Entre Brexit et Covid, le blues du transport transmanche

Brittany Ferries a perdu 70% de ses passagers (très majoritairement britanniques) l’an dernier, la compagnie danoise DFDS 60%, Eurostar environ 85%…

« Il n’y a plus de touristes, il n’y a plus de voitures, il n’y a plus d’autocars depuis le mois de février », soupire le président du port de Calais, Jean-Marc Puissesseau. « Il n’y a plus personne. »

Le premier port pour les échanges avec l’Angleterre avait vu transiter 8,5 millions de passagers en 2019, un chiffre déjà en baisse à cause de la chute du cours de la livre sterling.

Après le confinement du printemps, le trafic était un peu remonté jusqu’à ce que le Royaume-Uni impose en juin –temporairement– puis à nouveau en août une quarantaine pour les voyageurs venus du Continent. L’automne a été marqué par de nouveaux confinements, l’année se terminant par l’obligation de présenter un test négatif pour entrer en France, après une brève fermeture de la frontière.

Eurotunnel s’en sort mieux, avec une baisse du nombre de véhicules de tourisme limitée à 47%.

Getlink, le groupe qui exploite le tunnel sous la Manche, vante la sécurité sanitaire de ses navettes, dans lesquelles les automobilistes embarquent sans quitter leur véhicule. « Il n’y a pas de contact, ils sont dans leur bulle », relève le directeur général Yann Leriche.

Et pour la suite, on ronge son frein. « La tendance 2021 pour les passagers continue dans la même veine », indique le directeur général de DFDS France Jean-Claude Charlo. « Et la nouvelle forme du coronavirus n’est pas faite pour améliorer les choses. »

Les opérateurs s’en sortent mieux avec le fret, malgré une année souvent décrite comme « chaotique ».

– Aide de l’Etat –

La baisse d’activité liée du confinement du printemps 2020 a été suivie d’une reprise progressive, et d’une grosse accélération à la fin de l’année pour cause de stockage côté britannique dans la crainte d’un Brexit sans accord.

Du coup, le nombre de camions transportés par Eurotunnel n’a baissé que de 9% sur l’année, quand il était « à peu de chose près » stable chez DFDS, selon M. Charlo. Au port de Calais, il a reculé de 8%, précise M. Puissesseau.

Le premier trimestre de l’année devrait être morose, le temps que le Royaume-Uni digère ses stocks. Pour la suite, les volumes dépendront du dynamisme de l’économie britannique, la paperasserie supplémentaire liée au Brexit ne devant pas entraver le commerce, selon les opérateurs interrogés par l’AFP.

« Quand on fait du ferry, c’est un savant mélange entre les passagers et le fret, et nos bateaux sont conçus pour recevoir les deux », remarque Jean-Claude Charlo.

« Nous ne gagnons pas d’argent en ne faisant que du fret », ajoute-t-il. « Sans le chômage partiel, ça serait une catastrophe! »

Lui a fait le « pari commercial » de maintenir ses bateaux en circulation, quand Brittany Ferries ou P&O réduisaient la voilure.

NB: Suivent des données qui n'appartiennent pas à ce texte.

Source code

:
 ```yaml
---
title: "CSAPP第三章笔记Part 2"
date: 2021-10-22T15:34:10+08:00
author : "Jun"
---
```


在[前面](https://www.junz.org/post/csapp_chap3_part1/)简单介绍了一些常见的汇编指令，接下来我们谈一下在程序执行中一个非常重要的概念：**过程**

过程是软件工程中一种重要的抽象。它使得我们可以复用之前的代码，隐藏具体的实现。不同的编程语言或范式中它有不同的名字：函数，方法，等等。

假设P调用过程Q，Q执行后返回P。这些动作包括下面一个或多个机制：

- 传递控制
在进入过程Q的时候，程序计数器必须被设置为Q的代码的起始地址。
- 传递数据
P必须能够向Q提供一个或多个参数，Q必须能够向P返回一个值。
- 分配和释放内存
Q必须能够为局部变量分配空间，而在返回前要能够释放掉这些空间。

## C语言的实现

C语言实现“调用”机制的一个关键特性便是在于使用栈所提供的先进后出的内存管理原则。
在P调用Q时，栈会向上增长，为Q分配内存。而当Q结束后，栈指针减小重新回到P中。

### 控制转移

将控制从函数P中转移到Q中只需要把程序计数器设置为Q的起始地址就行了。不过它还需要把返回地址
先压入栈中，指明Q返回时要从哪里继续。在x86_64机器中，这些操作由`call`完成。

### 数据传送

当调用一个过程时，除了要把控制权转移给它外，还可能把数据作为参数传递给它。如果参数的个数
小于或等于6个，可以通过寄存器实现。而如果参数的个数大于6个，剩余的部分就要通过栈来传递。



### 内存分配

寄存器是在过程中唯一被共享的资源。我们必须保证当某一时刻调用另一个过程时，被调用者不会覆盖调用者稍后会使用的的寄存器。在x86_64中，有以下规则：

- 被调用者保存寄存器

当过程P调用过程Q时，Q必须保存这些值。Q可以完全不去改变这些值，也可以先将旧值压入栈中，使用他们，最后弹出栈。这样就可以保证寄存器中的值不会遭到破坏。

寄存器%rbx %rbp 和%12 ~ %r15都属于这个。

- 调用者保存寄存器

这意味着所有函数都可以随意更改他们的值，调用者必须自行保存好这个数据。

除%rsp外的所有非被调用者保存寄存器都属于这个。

Ce qui n’empêche pas à DFDS d’avoir « perdu plusieurs dizaines de millions d’euros par rapport à (sa) rentabilité de 2019 ».

« Heureusement que le plan d’aide de l’Etat est là. Il n’est à mon sens pas suffisant », dit M. Charlo.

Devant l’étendue des pertes, les acteurs du Transmanche militent pour un coup de pouce du gouvernement, afin de pouvoir tenir le coup face notamment à la concurrence des ports belges ou néerlandais.

« Il est de la responsabilité de l’Etat de mettre en place un plan de relance nous permettant d’être compétitifs », souligne Jean-Marc Roué, président du conseil de surveillance de Brittany Ferries.

La profession réclame notamment une exonération des charges sociales des navigants pour avoir « un pavillon français plus compétitif ».

Eurostar (filiale de la SNCF) a de son côté demandé une aide du gouvernement britannique au même titre que les compagnies aériennes, disant « se battre pour sa survie ».